Oechalia or Oichalia (Οἰχαλία) was a town in ancient Aetolia

According to Greek mythology, King Eurytus of Oechalia had promised the hand of his beautiful daughter Iole to whoever defeated him in an archery competition. Heracles beat him but Eurytus refused to keep his promise, so Heracles sacked the city, killed Eurytus and kidnapped Iole. However, there was great discussion in antiquity about whether this Oechalia referred to this city, or that of Euboea, of Thessaly, or another located in Trachis, also in Thessaly, or even to others that were located in Arcadia or Messenia.
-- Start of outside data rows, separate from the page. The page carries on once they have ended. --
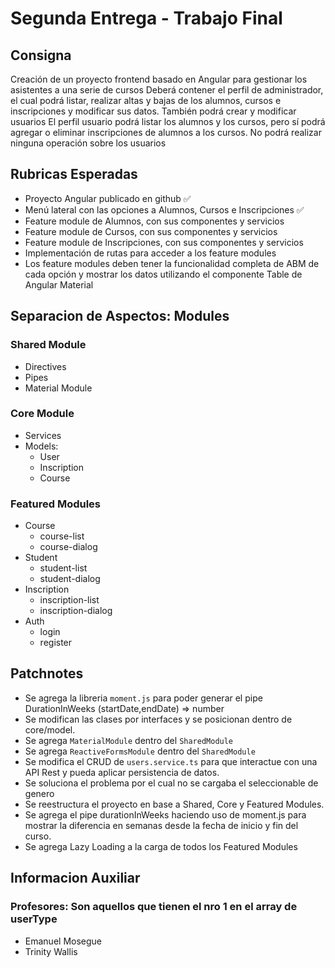 # Segunda Entrega - Trabajo Final

## Consigna

Creación de un proyecto frontend basado en Angular para gestionar los asistentes a una serie de cursos
Deberá contener el perfil de administrador, el cual podrá listar, realizar altas y bajas de los alumnos, cursos e inscripciones y modificar sus datos. También podrá crear y modificar usuarios
El perfil usuario podrá listar los alumnos y los cursos, pero sí podrá agregar o eliminar inscripciones de alumnos a los cursos. No podrá realizar ninguna operación sobre los usuarios

## Rubricas Esperadas

- Proyecto Angular publicado en github ✅
- Menú lateral con las opciones a Alumnos, Cursos e Inscripciones ✅
- Feature module de Alumnos, con sus componentes y servicios
- Feature module de Cursos, con sus componentes y servicios
- Feature module de Inscripciones, con sus componentes y servicios
- Implementación de rutas para acceder a los feature modules
- Los feature modules deben tener la funcionalidad completa de ABM de cada opción y mostrar los datos utilizando el componente Table de Angular Material

## Separacion de Aspectos: Modules

### Shared Module

- Directives
- Pipes
- Material Module

### Core Module

- Services
- Models:
  - User
  - Inscription
  - Course

### Featured Modules

- Course
  - course-list
  - course-dialog
- Student
  - student-list
  - student-dialog
- Inscription
  - inscription-list
  - inscription-dialog
- Auth
  - login
  - register

## Patchnotes

- Se agrega la libreria `moment.js` para poder generar el pipe DurationInWeeks (startDate,endDate) => number
- Se modifican las clases por interfaces y se posicionan dentro de core/model.
- Se agrega `MaterialModule` dentro del `SharedModule`
- Se agrega `ReactiveFormsModule` dentro del `SharedModule`
- Se modifica el CRUD de `users.service.ts` para que interactue con una API Rest y pueda aplicar persistencia de datos.
- Se soluciona el problema por el cual no se cargaba el seleccionable de genero
- Se reestructura el proyecto en base a Shared, Core y Featured Modules.
- Se agrega el pipe durationInWeeks haciendo uso de moment.js para mostrar la diferencia en semanas desde la fecha de inicio y fin del curso.
- Se agrega Lazy Loading a la carga de todos los Featured Modules

## Informacion Auxiliar

### Profesores: Son aquellos que tienen el nro 1 en el array de userType

- Emanuel Mosegue
- Trinity Wallis
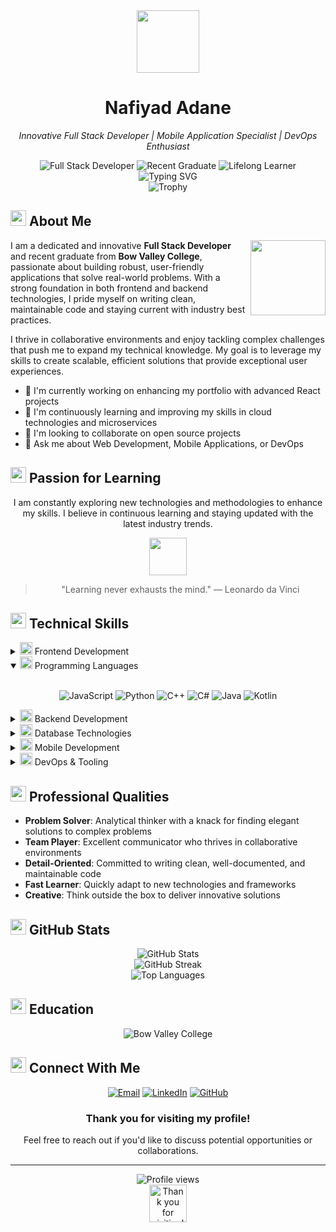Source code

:<div align="center">
  <img src="https://raw.githubusercontent.com/Tarikul-Islam-Anik/Animated-Fluent-Emojis/master/Emojis/People%20with%20professions/Man%20Technologist%20Light%20Skin%20Tone.png" width="100" height="100">
  <h1>Nafiyad Adane</h1>
  <p><em>Innovative Full Stack Developer | Mobile Application Specialist | DevOps Enthusiast</em></p>
</div>

<div align="center">
  <img src="https://img.shields.io/badge/Full%20Stack-Developer-blue?style=for-the-badge" alt="Full Stack Developer"/>
  <img src="https://img.shields.io/badge/Recent-Graduate-green?style=for-the-badge" alt="Recent Graduate"/>
  <img src="https://img.shields.io/badge/Lifelong-Learner-orange?style=for-the-badge" alt="Lifelong Learner"/>
</div>

<div align="center">
  <img src="https://readme-typing-svg.herokuapp.com?font=Fira+Code&weight=600&size=22&pause=1000&color=3584E4&center=true&vCenter=true&random=false&width=435&lines=Full+Stack+Developer;Mobile+App+Developer;DevOps+Enthusiast;Problem+Solver" alt="Typing SVG" />
</div>

<div align="center">
  <img src="https://github-profile-trophy.vercel.app/?username=nafiyad&theme=nord&column=7&row=1&margin-w=15" alt="Trophy" />
</div>

## <img src="https://raw.githubusercontent.com/Tarikul-Islam-Anik/Animated-Fluent-Emojis/master/Emojis/Objects/Page%20with%20Curl.png" width="25" height="25"> About Me

<img align="right" src="https://raw.githubusercontent.com/Tarikul-Islam-Anik/Animated-Fluent-Emojis/master/Emojis/Travel%20and%20places/Rocket.png" width="120" height="120">

I am a dedicated and innovative **Full Stack Developer** and recent graduate from **Bow Valley College**, passionate about building robust, user-friendly applications that solve real-world problems. With a strong foundation in both frontend and backend technologies, I pride myself on writing clean, maintainable code and staying current with industry best practices.

I thrive in collaborative environments and enjoy tackling complex challenges that push me to expand my technical knowledge. My goal is to leverage my skills to create scalable, efficient solutions that provide exceptional user experiences.

- 🔭 I'm currently working on enhancing my portfolio with advanced React projects
- 🌱 I'm continuously learning and improving my skills in cloud technologies and microservices
- 👯 I'm looking to collaborate on open source projects
- 💬 Ask me about Web Development, Mobile Applications, or DevOps

## <img src="https://raw.githubusercontent.com/Tarikul-Islam-Anik/Animated-Fluent-Emojis/master/Emojis/Objects/Open%20Book.png" width="25" height="25"> Passion for Learning
<div align="center">
  <p>I am constantly exploring new technologies and methodologies to enhance my skills. I believe in continuous learning and staying updated with the latest industry trends.</p>
  
  <img src="https://raw.githubusercontent.com/Tarikul-Islam-Anik/Animated-Fluent-Emojis/master/Emojis/Smilies/Beating%20Heart.png" width="60" height="60">
  
  > "Learning never exhausts the mind." — Leonardo da Vinci
</div>

## <img src="https://raw.githubusercontent.com/Tarikul-Islam-Anik/Animated-Fluent-Emojis/master/Emojis/Objects/Hammer%20and%20Wrench.png" width="25" height="25"> Technical Skills

<details>
<summary><img src="https://raw.githubusercontent.com/Tarikul-Islam-Anik/Animated-Fluent-Emojis/master/Emojis/Objects/Desktop%20Computer.png" width="20" height="20"> Frontend Development</summary>
<br>
<div align="center">
  
  ![HTML5](https://img.shields.io/badge/HTML5-E34F26?style=for-the-badge&logo=html5&logoColor=white)
  ![CSS3](https://img.shields.io/badge/CSS3-1572B6?style=for-the-badge&logo=css3&logoColor=white)
  ![JavaScript](https://img.shields.io/badge/JavaScript-F7DF1E?style=for-the-badge&logo=javascript&logoColor=black)
  ![React](https://img.shields.io/badge/React-61DAFB?style=for-the-badge&logo=react&logoColor=black)
  ![Next.js](https://img.shields.io/badge/Next.js-000000?style=for-the-badge&logo=next.js&logoColor=white)
  
</div>
</details>

<details open>
<summary><img src="https://raw.githubusercontent.com/Tarikul-Islam-Anik/Animated-Fluent-Emojis/master/Emojis/Objects/Laptop.png" width="20" height="20"> Programming Languages</summary>
<br>
<div align="center">
  
  ![JavaScript](https://img.shields.io/badge/JavaScript-F7DF1E?style=for-the-badge&logo=javascript&logoColor=black)
  ![Python](https://img.shields.io/badge/Python-3776AB?style=for-the-badge&logo=python&logoColor=white)
  ![C++](https://img.shields.io/badge/C++-00599C?style=for-the-badge&logo=c%2B%2B&logoColor=white)
  ![C#](https://img.shields.io/badge/C%23-239120?style=for-the-badge&logo=c-sharp&logoColor=white)
  ![Java](https://img.shields.io/badge/Java-007396?style=for-the-badge&logo=java&logoColor=white)
  ![Kotlin](https://img.shields.io/badge/Kotlin-7F52FF?style=for-the-badge&logo=kotlin&logoColor=white)
  
</div>
</details>

<details>
<summary><img src="https://raw.githubusercontent.com/Tarikul-Islam-Anik/Animated-Fluent-Emojis/master/Emojis/Objects/Gear.png" width="20" height="20"> Backend Development</summary>
<br>
<div align="center">
  
  ![Node.js](https://img.shields.io/badge/Node.js-339933?style=for-the-badge&logo=node.js&logoColor=white)
  ![Express.js](https://img.shields.io/badge/Express.js-000000?style=for-the-badge&logo=express&logoColor=white)
  ![ASP.NET](https://img.shields.io/badge/ASP.NET-512BD4?style=for-the-badge&logo=dotnet&logoColor=white)
  ![Spring Boot](https://img.shields.io/badge/Spring%20Boot-6DB33F?style=for-the-badge&logo=spring-boot&logoColor=white)
  ![Django](https://img.shields.io/badge/Django-092E20?style=for-the-badge&logo=django&logoColor=white)
  
</div>
</details>

<details>
<summary><img src="https://raw.githubusercontent.com/Tarikul-Islam-Anik/Animated-Fluent-Emojis/master/Emojis/Objects/Card%20File%20Box.png" width="20" height="20"> Database Technologies</summary>
<br>
<div align="center">
  
  ![PostgreSQL](https://img.shields.io/badge/PostgreSQL-336791?style=for-the-badge&logo=postgresql&logoColor=white)
  ![MySQL](https://img.shields.io/badge/MySQL-4479A1?style=for-the-badge&logo=mysql&logoColor=white)
  ![MongoDB](https://img.shields.io/badge/MongoDB-47A248?style=for-the-badge&logo=mongodb&logoColor=white)
  ![Microsoft SQL Server](https://img.shields.io/badge/Microsoft%20SQL%20Server-CC2927?style=for-the-badge&logo=microsoft-sql-server&logoColor=white)
  
</div>
</details>

<details>
<summary><img src="https://raw.githubusercontent.com/Tarikul-Islam-Anik/Animated-Fluent-Emojis/master/Emojis/Objects/Mobile%20Phone.png" width="20" height="20"> Mobile Development</summary>
<br>
<div align="center">
  
  ![Android](https://img.shields.io/badge/Android-3DDC84?style=for-the-badge&logo=android&logoColor=white)
  ![Kotlin](https://img.shields.io/badge/Kotlin-7F52FF?style=for-the-badge&logo=kotlin&logoColor=white)
  ![React Native](https://img.shields.io/badge/React%20Native-61DAFB?style=for-the-badge&logo=react&logoColor=black)
  
</div>
</details>

<details>
<summary><img src="https://raw.githubusercontent.com/Tarikul-Islam-Anik/Animated-Fluent-Emojis/master/Emojis/Objects/Toolbox.png" width="20" height="20"> DevOps & Tooling</summary>
<br>
<div align="center">
  
  ![Docker](https://img.shields.io/badge/Docker-2496ED?style=for-the-badge&logo=docker&logoColor=white)
  ![Jenkins](https://img.shields.io/badge/Jenkins-D24939?style=for-the-badge&logo=jenkins&logoColor=white)
  ![Git](https://img.shields.io/badge/Git-F05032?style=for-the-badge&logo=git&logoColor=white)
  ![GitHub](https://img.shields.io/badge/GitHub-181717?style=for-the-badge&logo=github&logoColor=white)
  
</div>
</details>

## <img src="https://raw.githubusercontent.com/Tarikul-Islam-Anik/Animated-Fluent-Emojis/master/Emojis/Objects/Briefcase.png" width="25" height="25"> Professional Qualities

- **Problem Solver**: Analytical thinker with a knack for finding elegant solutions to complex problems
- **Team Player**: Excellent communicator who thrives in collaborative environments
- **Detail-Oriented**: Committed to writing clean, well-documented, and maintainable code
- **Fast Learner**: Quickly adapt to new technologies and frameworks
- **Creative**: Think outside the box to deliver innovative solutions

## <img src="https://raw.githubusercontent.com/Tarikul-Islam-Anik/Animated-Fluent-Emojis/master/Emojis/Objects/Bar%20Chart.png" width="25" height="25"> GitHub Stats

<div align="center">
  <img src="https://github-readme-stats.vercel.app/api?username=nafiyad&show_icons=true&theme=tokyonight" alt="GitHub Stats" />
</div>

<div align="center">
  <img src="https://github-readme-streak-stats.herokuapp.com/?user=nafiyad&theme=tokyonight" alt="GitHub Streak" />
</div>

<div align="center">
  <img src="https://github-readme-stats.vercel.app/api/top-langs/?username=nafiyad&layout=compact&theme=tokyonight" alt="Top Languages" />
</div>

## <img src="https://raw.githubusercontent.com/Tarikul-Islam-Anik/Animated-Fluent-Emojis/master/Emojis/Objects/Graduation%20Cap.png" width="25" height="25"> Education
<div align="center">
  <img src="https://img.shields.io/badge/Bow%20Valley%20College-Graduate-blue?style=for-the-badge" alt="Bow Valley College"/>
</div>

## <img src="https://raw.githubusercontent.com/Tarikul-Islam-Anik/Animated-Fluent-Emojis/master/Emojis/Objects/Envelope.png" width="25" height="25"> Connect With Me
<div align="center">
  <a href="mailto:nafiadg@gmail.com"><img src="https://img.shields.io/badge/Email-D14836?style=for-the-badge&logo=gmail&logoColor=white" alt="Email"/></a>
  <a href="https://www.linkedin.com/in/nafiyad-adane-g-041a04200/"><img src="https://img.shields.io/badge/LinkedIn-0077B5?style=for-the-badge&logo=linkedin&logoColor=white" alt="LinkedIn"/></a>
  <a href="https://github.com/nafiyad"><img src="https://img.shields.io/badge/GitHub-100000?style=for-the-badge&logo=github&logoColor=white" alt="GitHub"/></a>
</div>

<div align="center">
  <h3>Thank you for visiting my profile!</h3>
  <p>Feel free to reach out if you'd like to discuss potential opportunities or collaborations.</p>
</div>

---

<div align="center">
  <img src="https://komarev.com/ghpvc/?username=nafiyad&color=blue&style=for-the-badge&label=PROFILE+VIEWS" alt="Profile views"/>
</div>

<div align="center">
  <img src="https://raw.githubusercontent.com/Tarikul-Islam-Anik/Animated-Fluent-Emojis/master/Emojis/Hand%20gestures/Waving%20Hand.png" width="60" height="60" alt="Thank you for visiting!"/>
</div> 
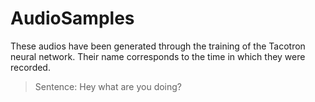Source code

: # AudioSamples
These audios have been generated through the training of the Tacotron neural network. Their name corresponds to the time in which they were recorded.
> Sentence: Hey what are you doing?
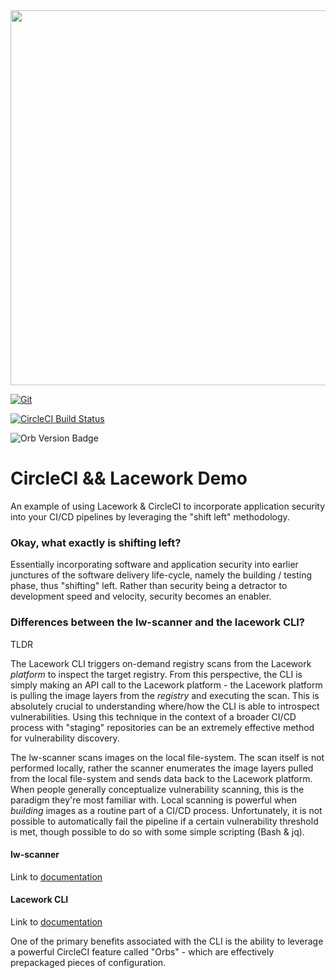 <img src="https://techally-content.s3-us-west-1.amazonaws.com/public-content/lacework_logo_full.png" width="600">

[![Git](https://app.soluble.cloud/api/v1/public/badges/6c8fe366-ec1a-4bb2-aa10-2cef210ee644.svg?orgId=685843222381)](https://app.soluble.cloud/repos/details/github.com/alexbklein91/circleci-lacework-demo?orgId=685843222381)  

[![CircleCI Build Status](https://circleci.com/gh/aedifex/circleci-lacework-demo.svg?style=shield "CircleCI Build Status")](https://circleci.com/gh/aedifex/circleci-lacework-demo)

![Orb Version Badge](https://badges.circleci.com/orbs/lacework/lacework.svg)


# CircleCI && Lacework Demo
An example of using Lacework &amp; CircleCI to incorporate application security into your CI/CD pipelines by leveraging the "shift left" methodology.

### Okay, what exactly is shifting left?

Essentially incorporating software and application security into earlier junctures of the software delivery life-cycle, namely the building / testing phase, thus "shifting" left. Rather than security being a detractor to development speed and velocity, security becomes an enabler.

### Differences between the lw-scanner and the lacework CLI?

TLDR

The Lacework CLI triggers on-demand registry scans from the Lacework *platform* to inspect the target registry. From this perspective, the CLI is simply making an API call to the Lacework platform - the Lacework platform is pulling the image layers from the *registry* and executing the scan. This is absolutely crucial to understanding where/how the CLI is able to introspect vulnerabilities. Using this technique in the context of a broader CI/CD process with "staging" repositories can be an extremely effective method for vulnerability discovery.

The lw-scanner scans images on the local file-system. The scan itself is not performed locally, rather the scanner enumerates the image layers pulled from the local file-system and sends data back to the Lacework platform. When people generally conceptualize vulnerability scanning, this is the paradigm they're most familiar with. Local scanning is powerful when *building* images as a routine part of a CI/CD process. Unfortunately, it is not possible to automatically fail the pipeline if a certain vulnerability threshold is met, though possible to do so with some simple scripting (Bash & jq).

#### lw-scanner

Link to [documentation](https://support.lacework.com/hc/en-us/articles/1500001777821-Integrate-Inline-Scanner)

#### Lacework CLI

Link to [documentation](https://github.com/lacework/go-sdk/wiki/CLI-Documentation)

One of the primary benefits associated with the CLI is the ability to leverage a powerful CircleCI feature called "Orbs" - which are effectively prepackaged pieces of configuration.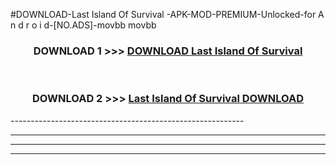 #DOWNLOAD-Last Island Of Survival -APK-MOD-PREMIUM-Unlocked-for A n d r o i d-[NO.ADS]-movbb movbb 



<div align="center">

<h3>DOWNLOAD 1 >>> <a href="https://getmod2.web.app/?judul=Last Island Of Survival ">DOWNLOAD Last Island Of Survival </a></h3><br>

<h3>DOWNLOAD 2 >>> <a href="https://getmod2.web.app/?judul=Last Island Of Survival ">Last Island Of Survival  DOWNLOAD </a></h3>

</div>
----------------------------------------------------------

----------------------------------------------------------

----------------------------------------------------------

----------------------------------------------------------



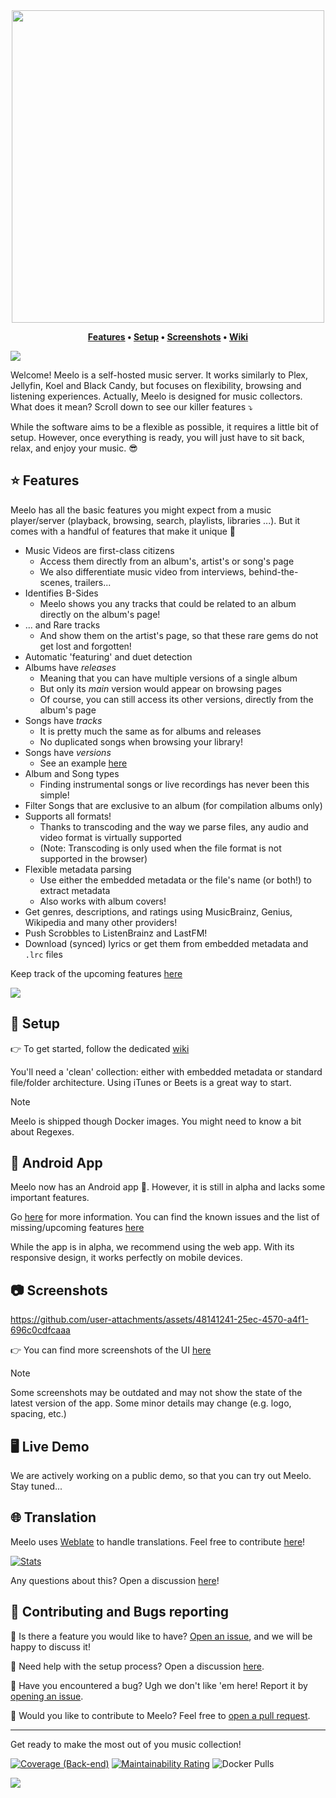 <div align="center" style="display: flex; justify-content: center; align-items: center;">
<img width="500" src="https://github.com/user-attachments/assets/8d9b147f-aad3-4cd7-898b-01e58f65dd7c" />
</div>

**<div align="center">[Features](#star-features) • [Setup](#-setup) • [Screenshots](#camera-screenshots) • [Wiki](https://github.com/Arthi-chaud/Meelo/wiki)</div>**

<img src="https://github.com/user-attachments/assets/4a489a25-3cf7-4281-a9c1-cf9d41351e69" />


Welcome! Meelo is a self-hosted music server. It works similarly to Plex, Jellyfin, Koel and Black Candy, but focuses on flexibility, browsing and listening experiences. Actually, Meelo is designed for music collectors. What does it mean? Scroll down to see our killer features :arrow_heading_down:

While the software aims to be a flexible as possible, it requires a little bit of setup. However, once everything is ready, you will just have to sit back, relax, and enjoy your music. :sunglasses:

## :star: Features

Meelo has all the basic features you might expect from a music player/server (playback, browsing, search, playlists, libraries ...). But it comes with a handful of features that make it unique :star_struck:

- Music Videos are first-class citizens
  - Access them directly from an album's, artist's or song's page
  - We also differentiate music video from interviews, behind-the-scenes, trailers...
- Identifies B-Sides
  - Meelo shows you any tracks that could be related to an album directly on the album's page!
- ... and Rare tracks
  - And show them on the artist's page, so that these rare gems do not get lost and forgotten!
- Automatic 'featuring' and duet detection
- Albums have _releases_
  - Meaning that you can have multiple versions of a single album
  - But only its _main_ version would appear on browsing pages
  - Of course, you can still access its other versions, directly from the album's page
- Songs have _tracks_
  - It is pretty much the same as for albums and releases
  - No duplicated songs when browsing your library!
- Songs have _versions_
  - See an example [here](./assets/examples/song-groups.png)
- Album and Song types
  - Finding instrumental songs or live recordings has never been this simple!
- Filter Songs that are exclusive to an album (for compilation albums only)
- Supports all formats!
  - Thanks to transcoding and the way we parse files, any audio and video format is virtually supported
  - (Note: Transcoding is only used when the file format is not supported in the browser)
- Flexible metadata parsing
  - Use either the embedded metadata or the file's name (or both!) to extract metadata
  - Also works with album covers!
- Get genres, descriptions, and ratings using MusicBrainz, Genius, Wikipedia and many other providers!
- Push Scrobbles to ListenBrainz and LastFM!
- Download (synced) lyrics or get them from embedded metadata and `.lrc` files

Keep track of the upcoming features [here](https://github.com/Arthi-chaud/Meelo/issues)

<img src="https://github.com/user-attachments/assets/7e1fe7df-638c-42f1-978d-e1cb59f91324" />

## 🔧 Setup

:point_right: To get started, follow the dedicated [wiki](https://github.com/Arthi-chaud/Meelo/wiki)

You'll need a 'clean' collection: either with embedded metadata or standard file/folder architecture. Using iTunes or Beets is a great way to start.

> [!NOTE]  
> Meelo is shipped though Docker images. You might need to know a bit about Regexes.

## :iphone: Android App

Meelo now has an Android app :tada:. However, it is still in alpha and lacks some important features.

Go [here](https://github.com/Arthi-chaud/Meelo/discussions/1130) for more information.
You can find the known issues and the list of missing/upcoming features [here](https://github.com/Arthi-chaud/Meelo/issues?q=is%3Aissue%20state%3Aopen%20label%3A%22Front%20(Mobile)%22)

While the app is in alpha, we recommend using the web app. With its responsive design, it works perfectly on mobile devices.

## :camera: Screenshots

https://github.com/user-attachments/assets/48141241-25ec-4570-a4f1-696c0cdfcaaa

:point_right: You can find more screenshots of the UI [here](./docs/screenshots/)

>[!NOTE]
> Some screenshots may be outdated and may not show the state of the latest version of the app. Some minor details may change (e.g. logo, spacing, etc.)
</details>

## :desktop_computer: Live Demo

We are actively working on a public demo, so that you can try out Meelo. Stay tuned...

## 🌐 Translation

Meelo uses [Weblate](https://weblate.org/en-gb/) to handle translations.
Feel free to contribute [here](https://hosted.weblate.org/engage/meelo/)!

[![Stats](https://hosted.weblate.org/widget/meelo/front/multi-auto.svg)](https://hosted.weblate.org/engage/meelo/)

Any questions about this? Open a discussion [here](https://github.com/Arthi-chaud/Meelo/discussions/categories/translation)!

## :handshake: Contributing and Bugs reporting

:thinking: Is there a feature you would like to have? [Open an issue](https://github.com/Arthi-chaud/Meelo/issues/new/choose), and we will be happy to discuss it!

:wrench: Need help with the setup process? Open a discussion [here](https://github.com/Arthi-chaud/Meelo/discussions/categories/need-help-with-setting-up).

:bug: Have you encountered a bug? Ugh we don't like 'em here! Report it by [opening an issue](https://github.com/Arthi-chaud/Meelo/issues/new/choose).

:hammer: Would you like to contribute to Meelo? Feel free to [open a pull request](https://github.com/Arthi-chaud/Meelo/compare).

---

Get ready to make the most out of you music collection!

[![Coverage (Back-end)](https://sonarcloud.io/api/project_badges/measure?project=arthi-chaud_Meelo-back&metric=coverage)](https://sonarcloud.io/summary/new_code?id=arthi-chaud_Meelo-back)
[![Maintainability Rating](https://sonarcloud.io/api/project_badges/measure?project=arthi-chaud_Meelo-back&metric=sqale_rating)](https://sonarcloud.io/summary/new_code?id=arthi-chaud_Meelo-back)
![Docker Pulls](https://img.shields.io/docker/pulls/arthichaud/meelo-server)

<img src="https://github.com/user-attachments/assets/4e7a161f-180a-4f95-89b1-482421018a61" />
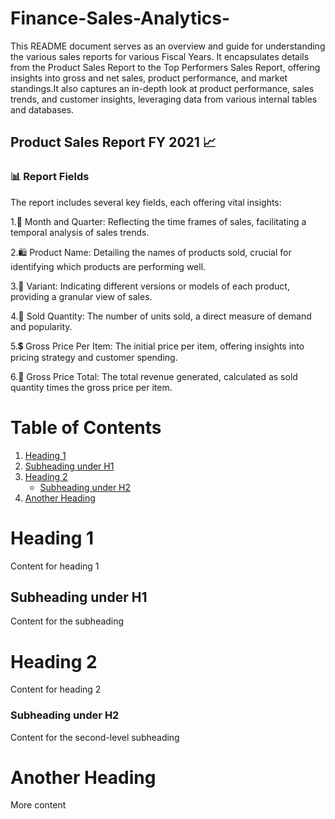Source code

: # Finance-Sales-Analytics-

This README document serves as an overview and guide for understanding the various sales reports for various Fiscal Years. It encapsulates details from the Product Sales Report to the Top Performers Sales Report, offering insights into gross and net sales, product performance, and market standings.It also captures an in-depth look at product performance, sales trends, and customer insights, leveraging data from various internal tables and databases. 

## Product Sales Report FY 2021 📈

### 📊 Report Fields

The report includes several key fields, each offering vital insights:

1.📅 Month and Quarter: Reflecting the time frames of sales, facilitating a temporal analysis of sales trends.

2.🛍️ Product Name: Detailing the names of products sold, crucial for identifying which products are performing well.

3.🔄 Variant: Indicating different versions or models of each product, providing a granular view of sales.

4.🔢 Sold Quantity: The number of units sold, a direct measure of demand and popularity.

5.💲 Gross Price Per Item: The initial price per item, offering insights into pricing strategy and customer spending.

6.🧮 Gross Price Total: The total revenue generated, calculated as sold quantity times the gross price per item.

# Table of Contents
1. [Heading 1](#heading-1)
2. [Subheading under H1](#subheading-under-h1)
3. [Heading 2](#heading-2)
    - [Subheading under H2](#subheading-under-h2)
4. [Another Heading](#another-heading)

# Heading 1
Content for heading 1

## Subheading under H1
Content for the subheading

# Heading 2
Content for heading 2

### Subheading under H2
Content for the second-level subheading

# Another Heading
More content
The author of the epic poem Capture of Oechalia (usually attributed to Creophylus of Samos), Sophocles (in The Trachiniae) and Hecataeus of Miletus (who locates Oechalia near Eretria) were aligned among with those who identified this Oechalia with the Euboean location. Homer, equivocally, and Apollodorus of Athens and Aristarchus of Samothrace placed it in Thessaly. Also, Demetrius of Scepsis placed it in Arcadia, and Homer also calls the Oechalia in Messenia the city of Eurytus in both the Iliad and the Odyssey, and this identification was followed by Pherecydes of Athens and Pausanias. Strabo makes mention of all these possibilities but does not offer any additional data on the concrete location of the Oechalia of Thessaly.

The site of Oechalia is placed at the palaiokastro ("old fort") of Koryskhades or Koryschades (Κορυσχάδες) in the municipal unit of Karpenisi.